Plants have evolved developmental plasticity which allows the up- or down-regulation of photosynthetic and water loss capacities as new leaves emerge. This developmental plasticity enables plants to maximise fitness and to survive under differing environments. Stomata play a pivotal role in this adaptive process. These microscopic pores in the epidermis of leaves control gas exchange between the plant and its surrounding environment. Stomatal development involves regulated cell fate decisions that ensure optimal stomatal density and spacing, enabling efficient gas exchange. The cellular patterning process is regulated by a complex signalling pathway involving extracellular ligand-receptor interactions, which, in turn, modulate the activity of three master transcription factors essential for the formation of stomata. Here, we review the current understanding of the biochemical interactions between the epidermal patterning factor ligands and the ERECTA family of leucine-rich repeat receptor kinases. We discuss how this leads to activation of a kinase cascade, regulation of the bHLH transcription factor SPEECHLESS and its relatives, and ultimately alters stomatal production.

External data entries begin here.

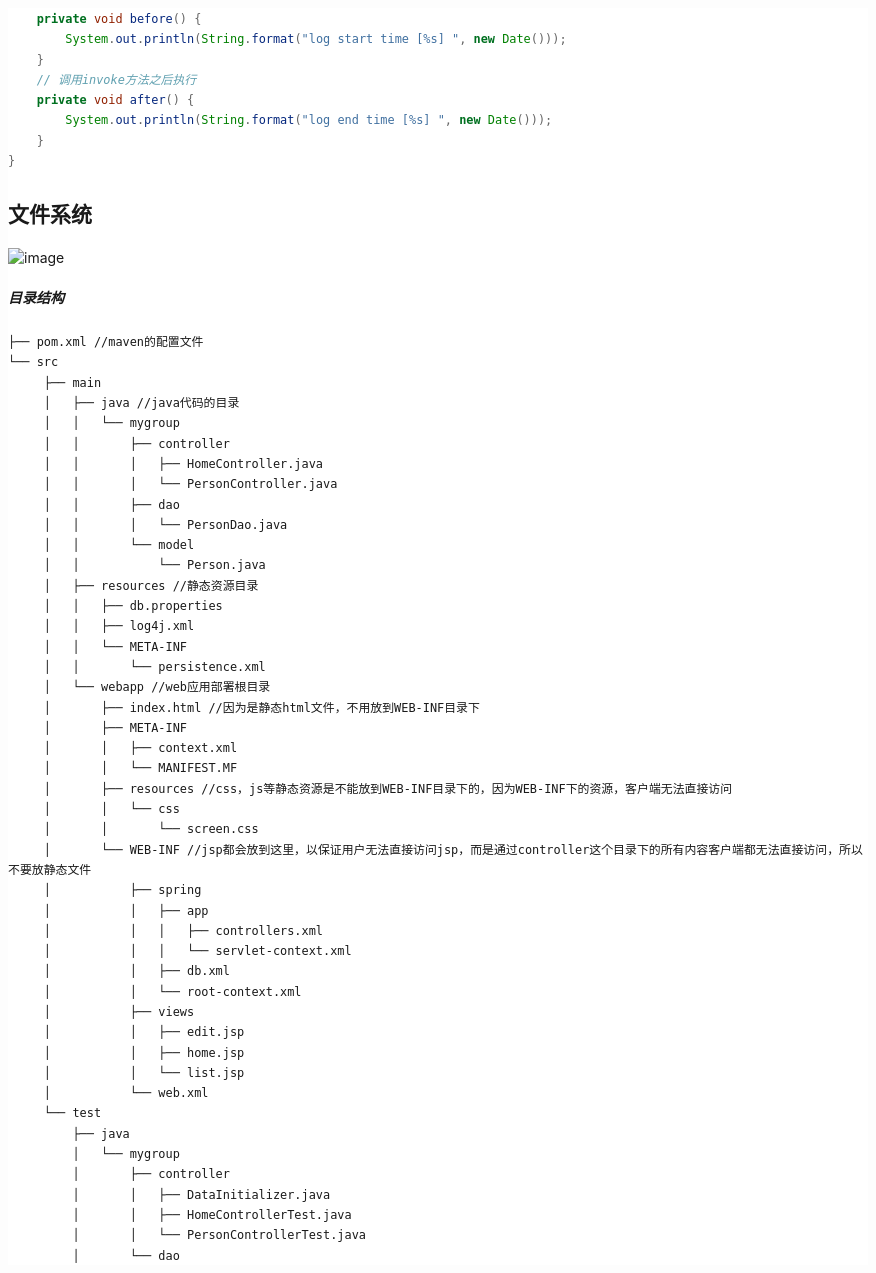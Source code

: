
 ```java
    private void before() {
        System.out.println(String.format("log start time [%s] ", new Date()));
    }
    // 调用invoke方法之后执行
    private void after() {
        System.out.println(String.format("log end time [%s] ", new Date()));
    }
}

```

## 文件系统

![image](https://oss.javasec.org/images/image-20201113121413510.png)

##### 目录结构

```
├── pom.xml //maven的配置文件
└── src
     ├── main
     │   ├── java //java代码的目录
     │   │   └── mygroup
     │   │       ├── controller
     │   │       │   ├── HomeController.java
     │   │       │   └── PersonController.java
     │   │       ├── dao
     │   │       │   └── PersonDao.java
     │   │       └── model
     │   │           └── Person.java
     │   ├── resources //静态资源目录
     │   │   ├── db.properties
     │   │   ├── log4j.xml
     │   │   └── META-INF
     │   │       └── persistence.xml
     │   └── webapp //web应用部署根目录
     │       ├── index.html //因为是静态html文件，不用放到WEB-INF目录下
     │       ├── META-INF
     │       │   ├── context.xml
     │       │   └── MANIFEST.MF
     │       ├── resources //css，js等静态资源是不能放到WEB-INF目录下的，因为WEB-INF下的资源，客户端无法直接访问
     │       │   └── css
     │       │       └── screen.css
     │       └── WEB-INF //jsp都会放到这里，以保证用户无法直接访问jsp，而是通过controller这个目录下的所有内容客户端都无法直接访问，所以不要放静态文件
     │           ├── spring
     │           │   ├── app
     │           │   │   ├── controllers.xml
     │           │   │   └── servlet-context.xml
     │           │   ├── db.xml
     │           │   └── root-context.xml
     │           ├── views
     │           │   ├── edit.jsp
     │           │   ├── home.jsp
     │           │   └── list.jsp
     │           └── web.xml
     └── test
         ├── java
         │   └── mygroup
         │       ├── controller
         │       │   ├── DataInitializer.java
         │       │   ├── HomeControllerTest.java
         │       │   └── PersonControllerTest.java
         │       └── dao
```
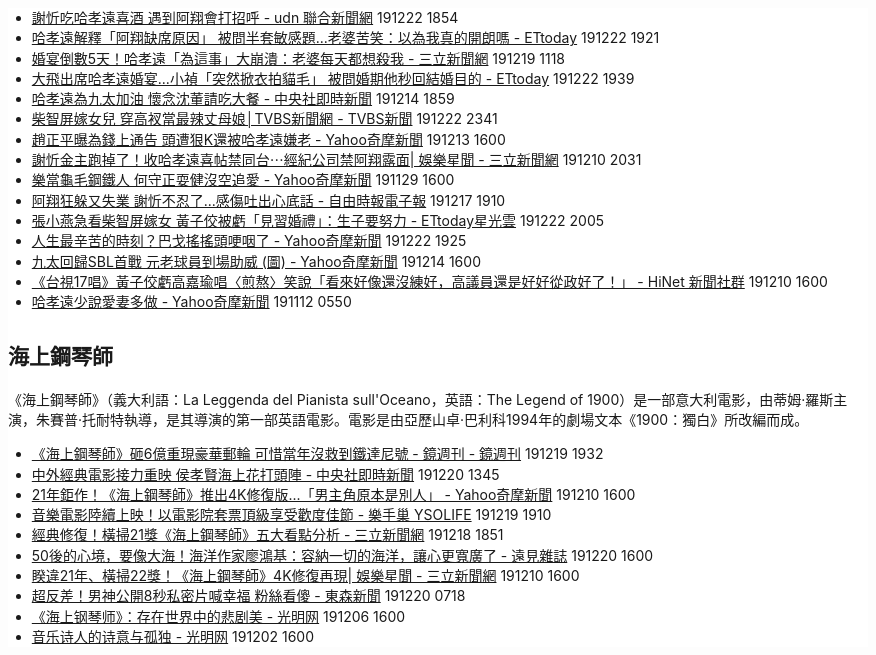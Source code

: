 - [謝忻吃哈孝遠喜酒 遇到阿翔會打招呼 - udn 聯合新聞網](https://stars.udn.com/star/story/10091/4242475?from=udn-ch1_breaknews-1-cate8-news "謝忻吃哈孝遠喜酒 遇到阿翔會打招呼 - udn 聯合新聞網") 191222 1854
- [哈孝遠解釋「阿翔缺席原因」 被問半套敏感題...老婆苦笑：以為我真的開朗嗎 - ETtoday](https://www.ettoday.net/news/20191222/1607944.htm "哈孝遠解釋「阿翔缺席原因」 被問半套敏感題...老婆苦笑：以為我真的開朗嗎 - ETtoday") 191222 1921
- [婚宴倒數5天！哈孝遠「為這事」大崩潰：老婆每天都想殺我 - 三立新聞網](https://www.setn.com/News.aspx?NewsID=656666 "婚宴倒數5天！哈孝遠「為這事」大崩潰：老婆每天都想殺我 - 三立新聞網") 191219 1118
- [大飛出席哈孝遠婚宴...小禎「突然掀衣拍貓毛」 被問婚期他秒回結婚目的 - ETtoday](https://www.ettoday.net/news/20191222/1607947.htm "大飛出席哈孝遠婚宴...小禎「突然掀衣拍貓毛」 被問婚期他秒回結婚目的 - ETtoday") 191222 1939
- [哈孝遠為九太加油 懷念沈董請吃大餐 - 中央社即時新聞](https://www.cna.com.tw/news/aspt/201912140215.aspx "哈孝遠為九太加油 懷念沈董請吃大餐 - 中央社即時新聞") 191214 1859
- [柴智屏嫁女兒 穿高衩當最辣丈母娘│TVBS新聞網 - TVBS新聞](https://news.tvbs.com.tw/entertainment/1252492 "柴智屏嫁女兒 穿高衩當最辣丈母娘│TVBS新聞網 - TVBS新聞") 191222 2341
- [趙正平曝為錢上通告 頭遭狠K還被哈孝遠嫌老 - Yahoo奇摩新聞](https://tw.news.yahoo.com/%E8%B6%99%E6%AD%A3%E5%B9%B3%E6%9B%9D%E7%82%BA%E9%8C%A2%E4%B8%8A%E9%80%9A%E5%91%8A-%E9%A0%AD%E9%81%AD%E7%8B%A0k%E9%82%84%E8%A2%AB%E5%93%88%E5%AD%9D%E9%81%A0%E5%AB%8C%E8%80%81-002904521.html "趙正平曝為錢上通告 頭遭狠K還被哈孝遠嫌老 - Yahoo奇摩新聞") 191213 1600
- [謝忻金主跑掉了！收哈孝遠喜帖禁同台⋯經紀公司禁阿翔露面| 娛樂星聞 - 三立新聞網](https://www.setn.com/e/news.aspx?newsid=651545 "謝忻金主跑掉了！收哈孝遠喜帖禁同台⋯經紀公司禁阿翔露面| 娛樂星聞 - 三立新聞網") 191210 2031
- [樂當龜毛鋼鐵人 何守正耍健沒空追愛 - Yahoo奇摩新聞](https://tw.news.yahoo.com/%E6%A8%82%E7%95%B6%E9%BE%9C%E6%AF%9B%E9%8B%BC%E9%90%B5%E4%BA%BA-%E4%BD%95%E5%AE%88%E6%AD%A3%E8%80%8D%E5%81%A5%E6%B2%92%E7%A9%BA%E8%BF%BD%E6%84%9B-202233674.html "樂當龜毛鋼鐵人 何守正耍健沒空追愛 - Yahoo奇摩新聞") 191129 1600
- [阿翔狂躲又失業 謝忻不忍了...感傷吐出心底話 - 自由時報電子報](https://ent.ltn.com.tw/news/breakingnews/3012142 "阿翔狂躲又失業 謝忻不忍了...感傷吐出心底話 - 自由時報電子報") 191217 1910
- [張小燕急看柴智屏嫁女 黃子佼被虧「見習婚禮」：生子要努力 - ETtoday星光雲](https://star.ettoday.net/news/1607955 "張小燕急看柴智屏嫁女 黃子佼被虧「見習婚禮」：生子要努力 - ETtoday星光雲") 191222 2005
- [人生最辛苦的時刻？巴戈搖搖頭哽咽了 - Yahoo奇摩新聞](https://tw.news.yahoo.com/%E4%BA%BA%E7%94%9F%E6%9C%80%E8%BE%9B%E8%8B%A6%E7%9A%84%E6%99%82%E5%88%BB-%E5%B7%B4%E6%88%88%E6%90%96%E6%90%96%E9%A0%AD%E5%93%BD%E5%92%BD%E4%BA%86-100506127.html "人生最辛苦的時刻？巴戈搖搖頭哽咽了 - Yahoo奇摩新聞") 191222 1925
- [九太回歸SBL首戰 元老球員到場助威 (圖) - Yahoo奇摩新聞](https://tw.news.yahoo.com/%E4%B9%9D%E5%A4%AA%E5%9B%9E%E6%AD%B8sbl%E9%A6%96%E6%88%B0-%E5%85%83%E8%80%81%E7%90%83%E5%93%A1%E5%88%B0%E5%A0%B4%E5%8A%A9%E5%A8%81-%E5%9C%96-105334810.html "九太回歸SBL首戰 元老球員到場助威 (圖) - Yahoo奇摩新聞") 191214 1600
- [《台視17唱》黃子佼虧高嘉瑜唱〈煎熬〉笑說「看來好像還沒練好，高議員還是好好從政好了！」 - HiNet 新聞社群](https://times.hinet.net/news/22689174 "《台視17唱》黃子佼虧高嘉瑜唱〈煎熬〉笑說「看來好像還沒練好，高議員還是好好從政好了！」 - HiNet 新聞社群") 191210 1600
- [哈孝遠少說愛妻多做 - Yahoo奇摩新聞](https://tw.news.yahoo.com/%E5%93%88%E5%AD%9D%E9%81%A0%E5%B0%91%E8%AA%AA%E6%84%9B%E5%A6%BB%E5%A4%9A%E5%81%9A-215006323.html "哈孝遠少說愛妻多做 - Yahoo奇摩新聞") 191112 0550

## 海上鋼琴師

《海上鋼琴師》（義大利語：La Leggenda del Pianista sull'Oceano，英語：The Legend of 1900）是一部意大利電影，由蒂姆·羅斯主演，朱賽普·托耐特執導，是其導演的第一部英語電影。電影是由亞歷山卓·巴利科1994年的劇場文本《1900：獨白》所改編而成。
- [《海上鋼琴師》砸6億重現豪華郵輪 可惜當年沒救到鐵達尼號 - 鏡週刊 - 鏡週刊](https://www.mirrormedia.mg/story/20191219ent017 "《海上鋼琴師》砸6億重現豪華郵輪 可惜當年沒救到鐵達尼號 - 鏡週刊 - 鏡週刊") 191219 1932
- [中外經典電影接力重映 侯孝賢海上花打頭陣 - 中央社即時新聞](https://www.cna.com.tw/news/amov/201912200119.aspx "中外經典電影接力重映 侯孝賢海上花打頭陣 - 中央社即時新聞") 191220 1345
- [21年鉅作！《海上鋼琴師》推出4K修復版...「男主角原本是別人」 - Yahoo奇摩新聞](https://tw.news.yahoo.com/21-%E5%B9%B4%E9%89%85%E4%BD%9C%E6%B5%B7%E4%B8%8A%E9%8B%BC%E7%90%B4%E5%B8%AB%E6%8E%A8%E5%87%BA-4-k%E4%BF%AE%E5%BE%A9%E7%89%88%E7%94%B7%E4%B8%BB%E8%A7%92%E5%8E%9F%E6%9C%AC%E6%98%AF%E5%88%A5%E4%BA%BA-230036804.html "21年鉅作！《海上鋼琴師》推出4K修復版...「男主角原本是別人」 - Yahoo奇摩新聞") 191210 1600
- [音樂電影陸續上映！以電影院套票頂級享受歡度佳節 - 樂手巢 YSOLIFE](https://ysolife.com/vieshow-ticket/ "音樂電影陸續上映！以電影院套票頂級享受歡度佳節 - 樂手巢 YSOLIFE") 191219 1910
- [經典修復！橫掃21獎《海上鋼琴師》五大看點分析 - 三立新聞網](https://www.setn.com/News.aspx?NewsID=656244 "經典修復！橫掃21獎《海上鋼琴師》五大看點分析 - 三立新聞網") 191218 1851
- [50後的心境，要像大海！海洋作家廖鴻基：容納一切的海洋，讓心更寬廣了 - 遠見雜誌](https://www.gvm.com.tw/article/70086 "50後的心境，要像大海！海洋作家廖鴻基：容納一切的海洋，讓心更寬廣了 - 遠見雜誌") 191220 1600
- [睽違21年、橫掃22獎！《海上鋼琴師》4K修復再現| 娛樂星聞 - 三立新聞網](https://www.setn.com/E/news.aspx?newsid=651588 "睽違21年、橫掃22獎！《海上鋼琴師》4K修復再現| 娛樂星聞 - 三立新聞網") 191210 1600
- [超反差！男神公開8秒私密片喊幸福 粉絲看傻 - 東森新聞](https://news.ebc.net.tw/News/entertainment/190740 "超反差！男神公開8秒私密片喊幸福 粉絲看傻 - 東森新聞") 191220 0718
- [《海上钢琴师》：存在世界中的悲剧美 - 光明网](https://wenyi.gmw.cn/2019-12/06/content_33380830.htm "《海上钢琴师》：存在世界中的悲剧美 - 光明网") 191206 1600
- [音乐诗人的诗意与孤独 - 光明网](https://wenyi.gmw.cn/2019-12/02/content_33365829.htm "音乐诗人的诗意与孤独 - 光明网") 191202 1600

Keywords: guard cell; peptide ligand; plant biology; receptor kinase; transcription factors.

Figure 1.. Cells of the stomatal lineage.

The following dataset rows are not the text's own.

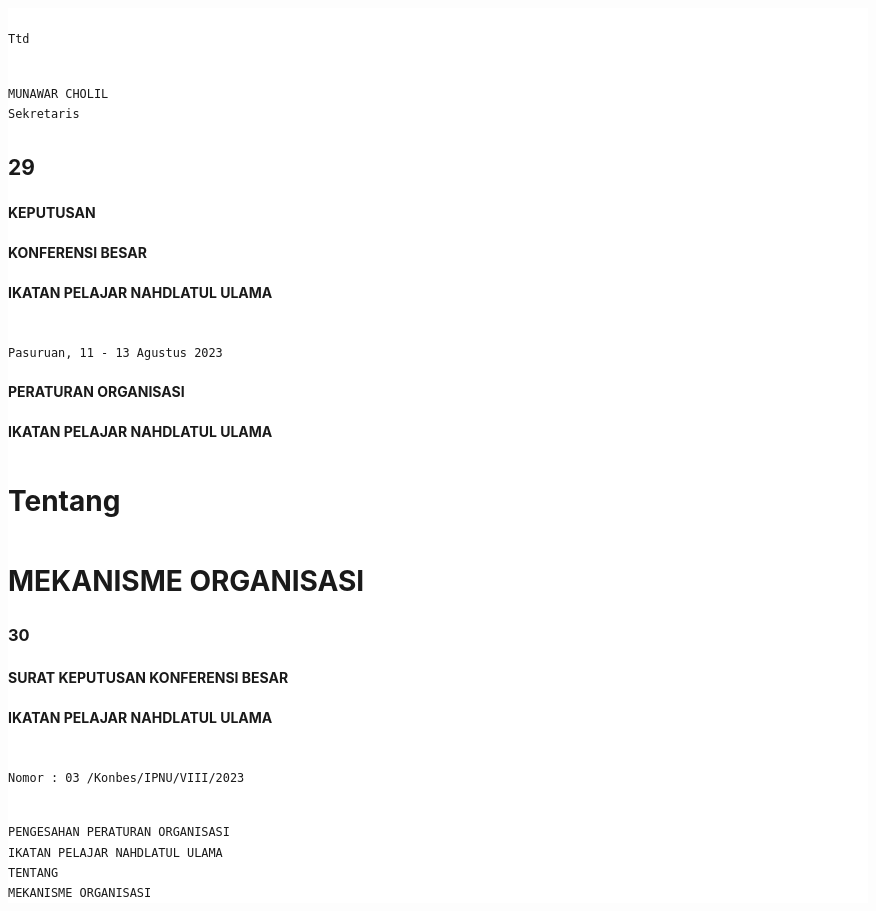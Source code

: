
 ```

Ttd

```

```

MUNAWAR CHOLIL
Sekretaris

```

## 29

#### KEPUTUSAN

#### KONFERENSI BESAR

#### IKATAN PELAJAR NAHDLATUL ULAMA

```

Pasuruan, 11 - 13 Agustus 2023

```

#### PERATURAN ORGANISASI

#### IKATAN PELAJAR NAHDLATUL ULAMA

# Tentang

# MEKANISME ORGANISASI

### 30

#### SURAT KEPUTUSAN KONFERENSI BESAR

#### IKATAN PELAJAR NAHDLATUL ULAMA

```

Nomor : 03 /Konbes/IPNU/VIII/2023

```

```

PENGESAHAN PERATURAN ORGANISASI
IKATAN PELAJAR NAHDLATUL ULAMA
TENTANG
MEKANISME ORGANISASI

```
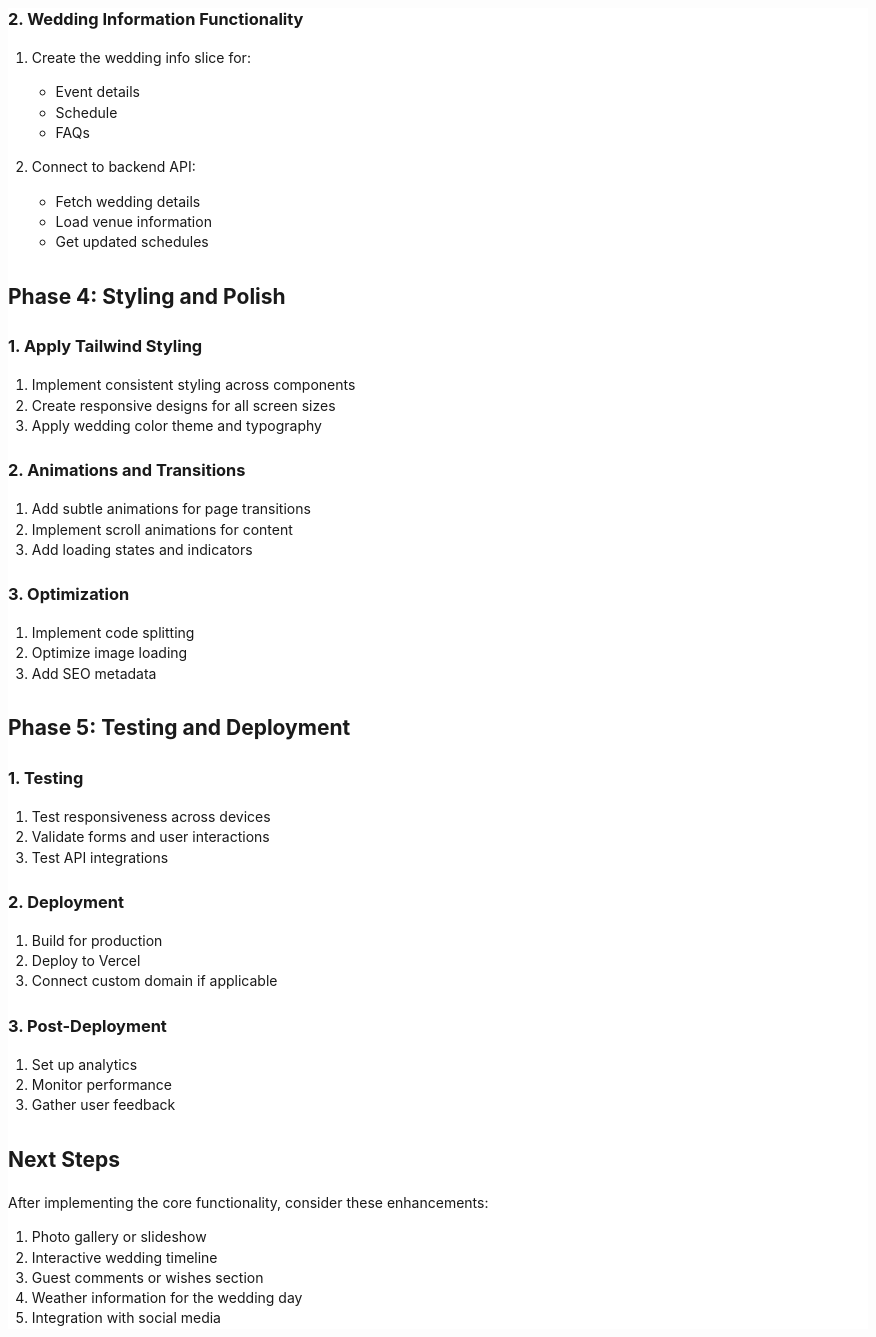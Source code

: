 ### 2. Wedding Information Functionality

1. Create the wedding info slice for:
   - Event details
   - Schedule
   - FAQs
   
2. Connect to backend API:
   - Fetch wedding details
   - Load venue information
   - Get updated schedules

## Phase 4: Styling and Polish

### 1. Apply Tailwind Styling

1. Implement consistent styling across components
2. Create responsive designs for all screen sizes
3. Apply wedding color theme and typography

### 2. Animations and Transitions

1. Add subtle animations for page transitions
2. Implement scroll animations for content
3. Add loading states and indicators

### 3. Optimization

1. Implement code splitting
2. Optimize image loading
3. Add SEO metadata

## Phase 5: Testing and Deployment

### 1. Testing

1. Test responsiveness across devices
2. Validate forms and user interactions
3. Test API integrations

### 2. Deployment

1. Build for production
2. Deploy to Vercel
3. Connect custom domain if applicable

### 3. Post-Deployment

1. Set up analytics
2. Monitor performance
3. Gather user feedback

## Next Steps

After implementing the core functionality, consider these enhancements:

1. Photo gallery or slideshow
2. Interactive wedding timeline
3. Guest comments or wishes section
4. Weather information for the wedding day
5. Integration with social media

(A) Vectorised confocal image of a young developing Arabidopsis abaxial leaf epidermis. This representative epidermis contains cells expressing each of the three bHLH transcription factors that control stomatal development. MMCs and meristemoids which contain SPCH are colored in green (B), while GMCs are in blue and contain MUTE (C). Newly formed and maturing guard cells are indicated by purple and express FAMA (D). Together with the pavement (white) and stomatal lineage ground cells (white), this forms the progression of protodermal cells through the stomatal lineage. (E) Cartoon to illustrate the controlled cell divisions and cell fate transitions that regulate stomatal development in the Arabidopsis early leaf epidermis.

Figure 2.. Receptor and ligand interactions govern SPCH and stomatal development.

Diagram of ligand–receptor interactions that regulate SPEECHLESS (SPCH) through phosphorylation of serine and threonine residues in the N-terminus and MAPK target domain (MPKTD). The binding of EPF1/2 ligand by the ERf/TMM/SERK receptor complex activates an MPK cascade that ultimately results in the negative regulation of SPCH through phosphorylation of the MPKTD which restricts stomatal development. STOMAGEN competes with EPF1/2 for the binding sites of the Erf/TMM/SERK complex to positively regulate stomatal development. In some tissues, brassinosteroids activate BIN2 through a BRI1/SERK complex which leads to negative regulation of YDA and SPCH. In the stem/hypocotyl, TMM acts to modulate the activation of the MPK cascade by reducing the affinity of the ERf for CHALLAH. Phosphorylation sites confirmed using in vitro or in vivo techniques are shown in bold. Sites that are regulated by BIN2 and the MPK cascade are indicated by asterisks.